Thursday, 16 April 2015

Dua Wanita Korban Trafficking Berhasil Diamankan Polisi


Ilustrasi.



Batam,Dinamika Kepri-Kasus Perdagangan manusia (trafficking) ternyata masih terus berlansung,Trafficking adalah perdagangan illegal manusia untuk tujuan reproduksi perbudakan, eksploitasi seksual komersial, serta kerja paksa, atau bentuk modernnya disebut dengan perbudakan.

Senin, (13/4) sekitarpukul 11.00 pagi kemarin Direktorat Kriminal Umum Polda Kepri melalui subdit perlindungan perempuan dan anak (ppa-red) mengamanankanNN dan FT dari salah satu perumahan elit di bilangan Batam center.
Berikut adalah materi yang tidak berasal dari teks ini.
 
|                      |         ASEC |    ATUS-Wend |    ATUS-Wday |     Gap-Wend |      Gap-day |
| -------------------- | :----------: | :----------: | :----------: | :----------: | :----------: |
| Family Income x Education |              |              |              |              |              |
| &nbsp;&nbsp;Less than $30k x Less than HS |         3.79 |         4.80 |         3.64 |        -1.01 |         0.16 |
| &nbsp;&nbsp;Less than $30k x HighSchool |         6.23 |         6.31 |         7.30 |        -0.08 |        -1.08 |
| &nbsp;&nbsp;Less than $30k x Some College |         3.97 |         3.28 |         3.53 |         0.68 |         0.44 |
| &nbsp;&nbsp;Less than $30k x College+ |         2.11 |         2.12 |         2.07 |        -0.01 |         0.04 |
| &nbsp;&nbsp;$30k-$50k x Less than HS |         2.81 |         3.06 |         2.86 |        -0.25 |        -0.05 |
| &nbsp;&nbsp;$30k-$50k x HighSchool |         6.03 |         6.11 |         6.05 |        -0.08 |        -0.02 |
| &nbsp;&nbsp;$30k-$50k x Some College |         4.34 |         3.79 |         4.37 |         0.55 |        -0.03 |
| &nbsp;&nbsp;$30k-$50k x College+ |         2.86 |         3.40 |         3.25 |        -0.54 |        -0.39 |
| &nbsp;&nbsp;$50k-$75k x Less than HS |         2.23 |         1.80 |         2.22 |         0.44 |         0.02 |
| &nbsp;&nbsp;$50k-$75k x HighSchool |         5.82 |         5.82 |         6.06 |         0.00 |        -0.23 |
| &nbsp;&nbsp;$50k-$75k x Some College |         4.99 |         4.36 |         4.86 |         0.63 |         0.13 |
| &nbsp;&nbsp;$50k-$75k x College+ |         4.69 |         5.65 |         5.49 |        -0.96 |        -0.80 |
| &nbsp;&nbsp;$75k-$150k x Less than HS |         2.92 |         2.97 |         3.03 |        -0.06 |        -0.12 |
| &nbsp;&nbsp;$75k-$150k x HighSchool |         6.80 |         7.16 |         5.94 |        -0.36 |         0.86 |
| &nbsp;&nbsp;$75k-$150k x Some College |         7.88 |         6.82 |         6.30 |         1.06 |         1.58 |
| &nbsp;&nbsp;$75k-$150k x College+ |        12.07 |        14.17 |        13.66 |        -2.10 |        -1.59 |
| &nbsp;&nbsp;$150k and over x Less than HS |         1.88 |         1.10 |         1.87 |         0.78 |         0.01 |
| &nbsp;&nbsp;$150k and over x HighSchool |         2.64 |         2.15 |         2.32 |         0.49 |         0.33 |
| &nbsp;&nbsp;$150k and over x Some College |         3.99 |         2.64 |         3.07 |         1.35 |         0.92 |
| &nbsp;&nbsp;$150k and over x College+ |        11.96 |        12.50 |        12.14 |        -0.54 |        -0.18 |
NN 16 dan FT 34 mengaku sudah berada di Batam sekitar 2 pekan. “ saya di Batam sudah 2 mingguan mas, paspor saya aja baru kelar jum’at kemarin.” jelas FT kepada awak media ini.
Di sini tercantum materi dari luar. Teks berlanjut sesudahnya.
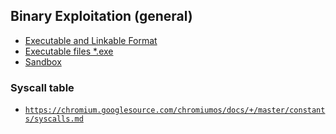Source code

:## Binary Exploitation (general)

- [Executable and Linkable Format](https://github.com/ByamB4/CCC/tree/master/Binary%20Exploitation/elf)
- [Executable files \*.exe]()
- [Sandbox](https://github.com/ByamB4/CCC/tree/master/Binary%20Exploitation/sandbox)


### Syscall table
  - [`https://chromium.googlesource.com/chromiumos/docs/+/master/constants/syscalls.md`](https://chromium.googlesource.com/chromiumos/docs/+/master/constants/syscalls.md)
NN dan FT adalah  merupakan wanita asal pulau Jawa, kedua wanita ini mengaku akan di pekerjakan disalah satu tempat yaitu sebagai pembantu rumah tangga (PRT-red) di Negeri jiran Malasyia.

“Saya ke Batam di jemput oleh seorang pria rekanan dari yayasan tempat kami di tampung.” Cetus wanita asal kebumen tersebut.

Lanjut FT lagi, wanita ini mengaku mulai sadar kalau dirinya telah menjadi   menjadi korban trafficking setelah melihat paspor yang di milikinya.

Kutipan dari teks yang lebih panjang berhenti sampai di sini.